Problem description:
Count the lines below that contain the word "funcArg", and give only that number.

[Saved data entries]
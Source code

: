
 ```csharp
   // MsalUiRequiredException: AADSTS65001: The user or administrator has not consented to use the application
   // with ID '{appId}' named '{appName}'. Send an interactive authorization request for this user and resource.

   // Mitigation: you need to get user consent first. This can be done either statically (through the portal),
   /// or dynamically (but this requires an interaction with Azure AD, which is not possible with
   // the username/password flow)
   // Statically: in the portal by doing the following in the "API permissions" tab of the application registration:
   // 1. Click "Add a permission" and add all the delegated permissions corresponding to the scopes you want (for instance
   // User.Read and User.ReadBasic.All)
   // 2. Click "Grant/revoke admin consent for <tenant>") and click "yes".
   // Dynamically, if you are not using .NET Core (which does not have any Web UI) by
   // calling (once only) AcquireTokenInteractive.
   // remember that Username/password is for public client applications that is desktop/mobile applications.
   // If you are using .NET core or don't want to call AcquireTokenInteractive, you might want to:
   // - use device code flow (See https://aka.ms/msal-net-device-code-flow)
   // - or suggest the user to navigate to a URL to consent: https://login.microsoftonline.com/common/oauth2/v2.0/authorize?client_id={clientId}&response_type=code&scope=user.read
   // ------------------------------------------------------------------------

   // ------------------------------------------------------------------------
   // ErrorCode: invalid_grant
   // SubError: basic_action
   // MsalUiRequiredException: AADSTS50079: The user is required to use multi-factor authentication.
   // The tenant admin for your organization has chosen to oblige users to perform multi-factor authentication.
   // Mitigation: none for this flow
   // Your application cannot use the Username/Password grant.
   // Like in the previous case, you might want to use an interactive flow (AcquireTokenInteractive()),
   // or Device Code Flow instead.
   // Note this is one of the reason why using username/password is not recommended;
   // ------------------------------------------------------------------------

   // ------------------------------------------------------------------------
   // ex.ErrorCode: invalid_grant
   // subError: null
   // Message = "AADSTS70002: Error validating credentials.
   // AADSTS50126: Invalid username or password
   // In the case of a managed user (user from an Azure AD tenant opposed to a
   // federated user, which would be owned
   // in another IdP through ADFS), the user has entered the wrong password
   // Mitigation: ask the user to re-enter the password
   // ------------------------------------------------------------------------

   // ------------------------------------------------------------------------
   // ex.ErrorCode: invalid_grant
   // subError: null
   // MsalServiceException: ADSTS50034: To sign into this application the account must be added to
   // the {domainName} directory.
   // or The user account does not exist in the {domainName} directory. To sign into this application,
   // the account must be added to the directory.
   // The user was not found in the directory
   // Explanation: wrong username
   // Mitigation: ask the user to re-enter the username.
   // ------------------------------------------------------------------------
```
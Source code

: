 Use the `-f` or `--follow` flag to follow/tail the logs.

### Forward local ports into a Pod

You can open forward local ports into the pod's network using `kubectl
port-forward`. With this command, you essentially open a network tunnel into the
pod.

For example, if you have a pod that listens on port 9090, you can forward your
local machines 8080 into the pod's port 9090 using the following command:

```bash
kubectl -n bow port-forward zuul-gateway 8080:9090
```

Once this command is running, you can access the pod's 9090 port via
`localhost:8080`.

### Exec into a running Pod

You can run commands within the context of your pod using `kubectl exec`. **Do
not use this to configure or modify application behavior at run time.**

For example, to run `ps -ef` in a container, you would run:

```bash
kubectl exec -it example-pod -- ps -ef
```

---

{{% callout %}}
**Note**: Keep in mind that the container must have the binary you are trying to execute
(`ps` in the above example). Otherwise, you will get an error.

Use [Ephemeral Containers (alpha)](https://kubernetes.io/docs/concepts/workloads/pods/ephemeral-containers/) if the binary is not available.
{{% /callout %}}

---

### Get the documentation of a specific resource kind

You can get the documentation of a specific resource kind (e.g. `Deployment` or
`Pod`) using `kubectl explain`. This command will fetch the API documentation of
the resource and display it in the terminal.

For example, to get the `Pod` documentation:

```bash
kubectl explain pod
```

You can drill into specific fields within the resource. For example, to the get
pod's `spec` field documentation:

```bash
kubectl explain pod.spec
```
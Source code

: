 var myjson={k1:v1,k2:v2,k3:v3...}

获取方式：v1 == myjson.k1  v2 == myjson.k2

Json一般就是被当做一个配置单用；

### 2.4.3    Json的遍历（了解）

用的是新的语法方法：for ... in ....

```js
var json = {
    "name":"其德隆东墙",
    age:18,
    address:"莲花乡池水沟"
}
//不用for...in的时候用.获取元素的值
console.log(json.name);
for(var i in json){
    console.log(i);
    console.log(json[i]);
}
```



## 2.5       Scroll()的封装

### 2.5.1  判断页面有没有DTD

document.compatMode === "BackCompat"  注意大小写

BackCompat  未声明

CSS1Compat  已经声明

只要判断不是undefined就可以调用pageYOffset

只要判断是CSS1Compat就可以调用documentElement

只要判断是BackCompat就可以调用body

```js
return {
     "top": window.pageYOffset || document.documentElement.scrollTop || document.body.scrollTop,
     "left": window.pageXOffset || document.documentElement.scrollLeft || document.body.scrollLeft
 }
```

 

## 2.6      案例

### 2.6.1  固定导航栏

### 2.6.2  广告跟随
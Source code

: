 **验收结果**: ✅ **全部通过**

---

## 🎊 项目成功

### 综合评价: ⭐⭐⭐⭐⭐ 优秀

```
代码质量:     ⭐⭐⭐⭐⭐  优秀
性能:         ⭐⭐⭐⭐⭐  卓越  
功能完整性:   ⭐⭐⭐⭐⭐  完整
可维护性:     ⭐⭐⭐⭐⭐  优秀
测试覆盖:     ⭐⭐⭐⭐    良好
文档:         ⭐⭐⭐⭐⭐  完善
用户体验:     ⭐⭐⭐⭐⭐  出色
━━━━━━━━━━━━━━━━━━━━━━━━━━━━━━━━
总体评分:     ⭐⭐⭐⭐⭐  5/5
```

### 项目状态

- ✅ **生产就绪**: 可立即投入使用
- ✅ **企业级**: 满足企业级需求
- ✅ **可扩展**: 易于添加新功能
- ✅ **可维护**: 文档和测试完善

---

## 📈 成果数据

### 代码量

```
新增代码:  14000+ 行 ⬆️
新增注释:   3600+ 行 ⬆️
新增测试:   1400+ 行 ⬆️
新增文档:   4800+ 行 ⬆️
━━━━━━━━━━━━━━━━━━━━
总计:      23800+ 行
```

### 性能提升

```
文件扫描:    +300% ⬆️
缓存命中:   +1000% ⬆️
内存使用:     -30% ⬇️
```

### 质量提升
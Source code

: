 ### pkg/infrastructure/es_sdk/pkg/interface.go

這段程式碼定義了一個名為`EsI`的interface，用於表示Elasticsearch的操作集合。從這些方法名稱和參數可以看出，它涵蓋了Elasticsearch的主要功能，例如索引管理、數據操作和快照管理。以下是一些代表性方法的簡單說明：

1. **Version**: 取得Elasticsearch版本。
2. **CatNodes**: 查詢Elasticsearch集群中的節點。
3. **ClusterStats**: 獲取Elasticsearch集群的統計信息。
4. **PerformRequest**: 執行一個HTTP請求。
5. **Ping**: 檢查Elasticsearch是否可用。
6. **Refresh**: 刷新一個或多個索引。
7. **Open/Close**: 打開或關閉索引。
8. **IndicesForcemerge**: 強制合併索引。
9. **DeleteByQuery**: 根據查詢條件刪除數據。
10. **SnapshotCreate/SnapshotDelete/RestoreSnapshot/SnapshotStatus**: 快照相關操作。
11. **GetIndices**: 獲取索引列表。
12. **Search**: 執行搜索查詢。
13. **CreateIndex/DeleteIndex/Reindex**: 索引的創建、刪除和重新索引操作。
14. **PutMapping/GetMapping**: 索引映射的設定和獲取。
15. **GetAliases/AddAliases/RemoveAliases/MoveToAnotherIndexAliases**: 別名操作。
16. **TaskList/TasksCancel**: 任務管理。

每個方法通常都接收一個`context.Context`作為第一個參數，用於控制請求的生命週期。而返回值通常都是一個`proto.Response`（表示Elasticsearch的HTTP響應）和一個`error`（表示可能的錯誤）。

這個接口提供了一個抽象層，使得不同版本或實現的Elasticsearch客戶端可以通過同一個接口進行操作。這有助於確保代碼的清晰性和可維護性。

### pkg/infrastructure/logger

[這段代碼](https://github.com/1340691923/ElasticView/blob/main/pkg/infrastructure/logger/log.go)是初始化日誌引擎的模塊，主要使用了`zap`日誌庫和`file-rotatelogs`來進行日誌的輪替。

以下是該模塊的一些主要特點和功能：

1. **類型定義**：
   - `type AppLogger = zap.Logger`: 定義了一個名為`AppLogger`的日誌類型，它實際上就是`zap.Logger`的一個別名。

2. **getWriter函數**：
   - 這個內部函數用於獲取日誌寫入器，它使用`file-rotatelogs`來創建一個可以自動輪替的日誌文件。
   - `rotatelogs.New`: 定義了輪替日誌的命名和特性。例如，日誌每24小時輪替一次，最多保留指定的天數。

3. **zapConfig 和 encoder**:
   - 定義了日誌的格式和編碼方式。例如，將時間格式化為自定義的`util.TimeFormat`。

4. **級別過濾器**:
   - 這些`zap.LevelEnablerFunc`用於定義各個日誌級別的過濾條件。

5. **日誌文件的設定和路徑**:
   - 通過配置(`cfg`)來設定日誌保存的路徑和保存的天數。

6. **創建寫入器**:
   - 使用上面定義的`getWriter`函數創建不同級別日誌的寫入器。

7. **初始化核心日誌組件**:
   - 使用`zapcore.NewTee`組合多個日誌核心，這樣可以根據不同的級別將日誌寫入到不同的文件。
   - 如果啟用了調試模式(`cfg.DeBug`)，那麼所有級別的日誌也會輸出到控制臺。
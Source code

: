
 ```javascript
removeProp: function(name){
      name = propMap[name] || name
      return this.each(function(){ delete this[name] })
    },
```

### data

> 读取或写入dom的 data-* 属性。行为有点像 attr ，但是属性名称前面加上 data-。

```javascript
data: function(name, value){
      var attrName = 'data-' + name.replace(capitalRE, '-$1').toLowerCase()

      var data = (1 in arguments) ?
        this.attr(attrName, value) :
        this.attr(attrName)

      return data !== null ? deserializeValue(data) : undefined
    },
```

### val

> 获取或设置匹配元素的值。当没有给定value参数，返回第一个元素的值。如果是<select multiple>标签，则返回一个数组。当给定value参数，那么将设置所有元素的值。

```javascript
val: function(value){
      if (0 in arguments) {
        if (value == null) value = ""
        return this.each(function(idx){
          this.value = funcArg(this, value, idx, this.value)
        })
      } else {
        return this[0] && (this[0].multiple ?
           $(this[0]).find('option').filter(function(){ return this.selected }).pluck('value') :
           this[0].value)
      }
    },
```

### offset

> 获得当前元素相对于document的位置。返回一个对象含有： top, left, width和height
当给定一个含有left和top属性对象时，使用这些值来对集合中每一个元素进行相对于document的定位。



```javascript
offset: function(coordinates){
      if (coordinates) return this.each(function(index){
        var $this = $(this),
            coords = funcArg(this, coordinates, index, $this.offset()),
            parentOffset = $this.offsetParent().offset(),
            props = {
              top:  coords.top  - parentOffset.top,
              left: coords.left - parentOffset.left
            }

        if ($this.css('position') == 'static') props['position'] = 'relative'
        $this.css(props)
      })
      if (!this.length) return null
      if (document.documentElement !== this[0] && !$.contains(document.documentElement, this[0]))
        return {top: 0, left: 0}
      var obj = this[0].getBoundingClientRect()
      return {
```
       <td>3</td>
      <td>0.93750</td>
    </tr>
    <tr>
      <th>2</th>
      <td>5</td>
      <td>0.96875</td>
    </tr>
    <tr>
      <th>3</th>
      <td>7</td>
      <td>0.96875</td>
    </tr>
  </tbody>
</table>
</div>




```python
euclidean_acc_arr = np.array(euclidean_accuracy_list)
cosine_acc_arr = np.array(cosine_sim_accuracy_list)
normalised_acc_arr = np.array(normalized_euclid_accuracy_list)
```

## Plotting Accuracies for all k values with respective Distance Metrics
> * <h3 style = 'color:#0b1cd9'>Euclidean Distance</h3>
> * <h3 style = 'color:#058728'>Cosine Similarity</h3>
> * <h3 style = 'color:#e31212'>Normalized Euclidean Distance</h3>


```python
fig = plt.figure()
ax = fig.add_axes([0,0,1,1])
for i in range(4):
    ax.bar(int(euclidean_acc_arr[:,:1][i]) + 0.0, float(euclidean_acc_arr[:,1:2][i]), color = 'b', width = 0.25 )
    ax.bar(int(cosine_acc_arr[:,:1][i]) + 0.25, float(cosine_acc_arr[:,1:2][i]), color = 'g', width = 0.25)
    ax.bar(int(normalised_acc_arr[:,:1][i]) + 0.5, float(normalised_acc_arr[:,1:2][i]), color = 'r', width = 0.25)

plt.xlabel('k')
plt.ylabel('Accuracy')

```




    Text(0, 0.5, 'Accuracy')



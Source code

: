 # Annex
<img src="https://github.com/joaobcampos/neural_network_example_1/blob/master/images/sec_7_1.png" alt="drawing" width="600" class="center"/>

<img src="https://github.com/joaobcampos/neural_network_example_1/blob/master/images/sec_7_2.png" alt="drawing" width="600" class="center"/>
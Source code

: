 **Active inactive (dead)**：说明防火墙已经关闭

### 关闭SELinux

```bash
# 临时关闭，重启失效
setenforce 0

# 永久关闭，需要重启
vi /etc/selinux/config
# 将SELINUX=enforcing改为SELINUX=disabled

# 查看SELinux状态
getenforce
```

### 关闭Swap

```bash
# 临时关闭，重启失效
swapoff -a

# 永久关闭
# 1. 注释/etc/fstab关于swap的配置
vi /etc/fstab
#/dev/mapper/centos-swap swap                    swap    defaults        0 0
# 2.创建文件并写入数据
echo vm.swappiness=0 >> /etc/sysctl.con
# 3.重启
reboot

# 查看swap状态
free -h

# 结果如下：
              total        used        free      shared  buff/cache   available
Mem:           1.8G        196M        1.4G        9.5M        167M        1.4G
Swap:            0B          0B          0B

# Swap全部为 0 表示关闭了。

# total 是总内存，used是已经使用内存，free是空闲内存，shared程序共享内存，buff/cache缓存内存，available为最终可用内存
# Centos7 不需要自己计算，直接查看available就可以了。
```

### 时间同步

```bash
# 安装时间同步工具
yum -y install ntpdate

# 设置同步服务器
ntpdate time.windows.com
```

Your response:
2